Building upon this growing international nanotechnology base, in 2013 the Obama Administration launched its Brain Research through Advancing Innovative Neurotechnologies (BRAIN) initiative, a public-private partnership that runs to 2025, involving DARPA, IARPA, the NIH, the FDA, and the Military Services among other government agencies. Its projects include those in nanoscience, brain-machine interfaces and bioengineering. A few years later, in 2016 under the Trump Administration, Congress established an Under Secretary of Defense for Research and Engineering (USD R&E) as part of the 2017 National Defense Authorization Act. The new Under Secretary “would take risks, press the technology envelope, test and experiment, and have the latitude to fail, as appropriate”. The following year, on December 18, 2017, the Trump Administration released its National Security Strategy, declaring that “the United States will prioritize emerging technologies critical to economic growth and security, such as data science, encryption, autonomous technologies, gene editing, new materials, nanotechnology, advanced computing technologies, and artificial intelligence”.

More recently, in February 2022, during the Biden Administration, the Under Secretary of Defense for Research and Engineering announced that her office would “spearhead a National Defense Science and Technology strategy for the Department of Defense (DoD)” which sought “success through policies that encourage innovation and risk taking”. The “Critical Technology Areas” of interest included human machine interfaces, advanced materials, future generation wireless, and AI. Next, in September 2022 Biden’s Whitehouse issued an executive order announcing the funding of a new “bioeconomy”, under which the United States would invest in and “develop engineering technologies and techniques to be able to write circuitry for cells and predictably program biology in the same way we write software and program computers”.

With its problematic casting of biology as technology, to be manipulated like a computer program in the name of the economy, Biden’s Executive Order is noteworthy in that the order was undertaken in lockstep with the US military. Days after the Biden Executive Order was issued, the same DoD Research and Engineering Under Secretary, who is also the Pentagon’s Chief Technology officer and oversees the activities of DARPA, said “This Executive Order will advance and synchronize our efforts — across the DoD and across the Federal Government”. Prior to her political and military appointments, the Under Secretary spent much of her career at Raytheon.

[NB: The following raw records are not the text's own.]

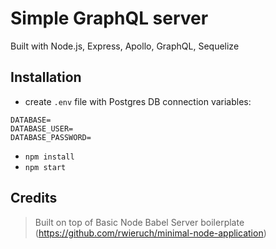 # Simple GraphQL server

Built with Node.js, Express, Apollo, GraphQL, Sequelize

## Installation

- create `.env` file with Postgres DB connection variables:

```
DATABASE=
DATABASE_USER=
DATABASE_PASSWORD=
```

- `npm install`
- `npm start`

## Credits

> Built on top of Basic Node Babel Server boilerplate (https://github.com/rwieruch/minimal-node-application)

And so it is that while populations have been dazzled, decoyed and distracted by the theatre of electoral politics, governments and the US military have quietly laid the conceptual, structural and technological foundations for transhumanist societies — administration after administration. Behind the spectacle of Clinton’s sexual exploits, Bush’s blunders, Obama’s wars, Russiagate, and the January 6th concoction, a military operation in transhumanism has been marching steadily on, largely unreported and unchallenged. No election outcome appears to have ever altered that trajectory. The 2024 election, we wager, will be no exception.